Has hablado de modernidad de lo
indígena. A mí lo que se me viene a la cabeza son los grupos de rock y rap que
hay en idioma maya.
−Claro. A la persona que está dentro de una mentalidad
eurocéntrica le gustaría ver indios puros, y le molesta el mezclado. El
manchado no entra en el repertorio de los atractivos turísticos; entonces rompe
con esa visión del espectáculo étnico, de la autenticidad. Eso es lo que me
gusta de los hiphoperos aimaras, que les vale que para el europeo, para el
curioso de afuera, ellos no sean puros. Ellos expresan su realidad, y esta es
mezclada, es urbana y está sometida a diversos influjos.

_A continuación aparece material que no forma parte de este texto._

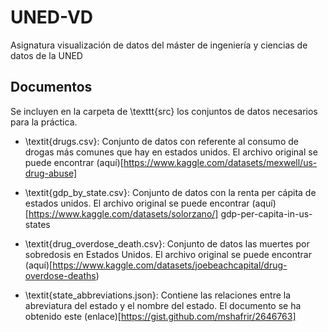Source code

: # UNED-VD
Asignatura visualización de datos del máster de ingeniería y ciencias de datos de la UNED

## Documentos
Se incluyen en la carpeta de \texttt{src} los conjuntos de datos necesarios para la práctica.

* \textit{drugs.csv}: Conjunto de datos con referente al consumo de drogas más comunes que hay en estados unidos. El archivo original se puede encontrar (aquí)[https://www.kaggle.com/datasets/mexwell/us-drug-abuse]
* \textit{gdp_by_state.csv}: Conjunto de datos con la renta per cápita de estados unidos. El archivo original se puede encontrar (aquí)[https://www.kaggle.com/datasets/solorzano/]
gdp-per-capita-in-us-states
* \textit{drug_overdose_death.csv}: Conjunto de datos las muertes por sobredosis en Estados Unidos. El archivo original se puede encontrar (aquí)[https://www.kaggle.com/datasets/joebeachcapital/drug-overdose-deaths)

* \textit{state_abbreviations.json}: Contiene las relaciones entre la abreviatura del estado y el nombre del estado. El documento se ha obtenido este (enlace)[https://gist.github.com/mshafrir/2646763]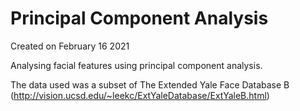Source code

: # Principal Component Analysis

Created on February 16 2021

Analysing facial features using principal component analysis.

The data used was a subset of The Extended Yale Face Database B (http://vision.ucsd.edu/~leekc/ExtYaleDatabase/ExtYaleB.html)
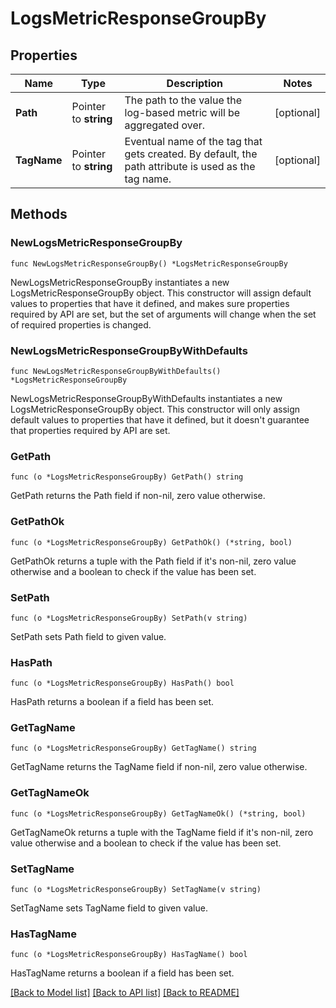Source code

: # LogsMetricResponseGroupBy

## Properties

| Name        | Type                  | Description                                                                                         | Notes      |
| ----------- | --------------------- | --------------------------------------------------------------------------------------------------- | ---------- |
| **Path**    | Pointer to **string** | The path to the value the log-based metric will be aggregated over.                                 | [optional] |
| **TagName** | Pointer to **string** | Eventual name of the tag that gets created. By default, the path attribute is used as the tag name. | [optional] |

## Methods

### NewLogsMetricResponseGroupBy

`func NewLogsMetricResponseGroupBy() *LogsMetricResponseGroupBy`

NewLogsMetricResponseGroupBy instantiates a new LogsMetricResponseGroupBy object.
This constructor will assign default values to properties that have it defined,
and makes sure properties required by API are set, but the set of arguments
will change when the set of required properties is changed.

### NewLogsMetricResponseGroupByWithDefaults

`func NewLogsMetricResponseGroupByWithDefaults() *LogsMetricResponseGroupBy`

NewLogsMetricResponseGroupByWithDefaults instantiates a new LogsMetricResponseGroupBy object.
This constructor will only assign default values to properties that have it defined,
but it doesn't guarantee that properties required by API are set.

### GetPath

`func (o *LogsMetricResponseGroupBy) GetPath() string`

GetPath returns the Path field if non-nil, zero value otherwise.

### GetPathOk

`func (o *LogsMetricResponseGroupBy) GetPathOk() (*string, bool)`

GetPathOk returns a tuple with the Path field if it's non-nil, zero value otherwise
and a boolean to check if the value has been set.

### SetPath

`func (o *LogsMetricResponseGroupBy) SetPath(v string)`

SetPath sets Path field to given value.

### HasPath

`func (o *LogsMetricResponseGroupBy) HasPath() bool`

HasPath returns a boolean if a field has been set.

### GetTagName

`func (o *LogsMetricResponseGroupBy) GetTagName() string`

GetTagName returns the TagName field if non-nil, zero value otherwise.

### GetTagNameOk

`func (o *LogsMetricResponseGroupBy) GetTagNameOk() (*string, bool)`

GetTagNameOk returns a tuple with the TagName field if it's non-nil, zero value otherwise
and a boolean to check if the value has been set.

### SetTagName

`func (o *LogsMetricResponseGroupBy) SetTagName(v string)`

SetTagName sets TagName field to given value.

### HasTagName

`func (o *LogsMetricResponseGroupBy) HasTagName() bool`

HasTagName returns a boolean if a field has been set.

[[Back to Model list]](../README.md#documentation-for-models) [[Back to API list]](../README.md#documentation-for-api-endpoints) [[Back to README]](../README.md)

¿Cuál es la diferencia entre el
mestizaje que vos hablas, que es el ch´ixi, y conceptos más comunes como
hibridación o sincretismo?
−La hibridez apela a que al cruzarse un caballo con una burra sale
una mula. Y la mula es estéril. Eso siempre dicen en las comunidades: “Nosotros
no somos híbridos, porque eso es ser mula”. Pero la idea de fusión, hibridez,
sincretismo, supone un tercero, que es lo nuevo. De dos opuestos sale un
tercero del cual quedan borradas las diferencias entre los dos polos
originales. El mestizaje oficial es el hombre nuevo, en el cual ya no hay
huellas del sufrimiento y la opresión; lo blanco y lo indio se han unido en una
ciudadanía universal mestiza. Esa es la ideología oficial del Estado y el
sentido común dominante. El ch´ixi reconoce la contradicción, pero de esos dos
opuestos se saca la energía descolonizadora. El choque entre esos opuestos
energiza.
¿La historia oral puede
considerarse una práctica descolonizante?
Sí. Se
puede pensar eso siempre que superes los discursos de lamento, que son
funcionales al miserabilismo y a los discursos de la pobreza. La historia oral
puede tener un filo miserablista: te acercas al subalterno para que te cuente
su sufrimiento y te haga sentir culpable. La otra distorsión de la historia
oral es creer que esa voz es “la” voz del subalterno y que no está mediada. Si
tú te das cuenta cuánto está mediado el proceso de emisión de esa voz, por el
hecho de que eres universitario, tratas de hacer un diálogo; esa persona ya
tiene un cierto condicionamiento de pensar que tiene que decir lo que a ti te
parece interesante. Y eso va a crear una falsa objetividad.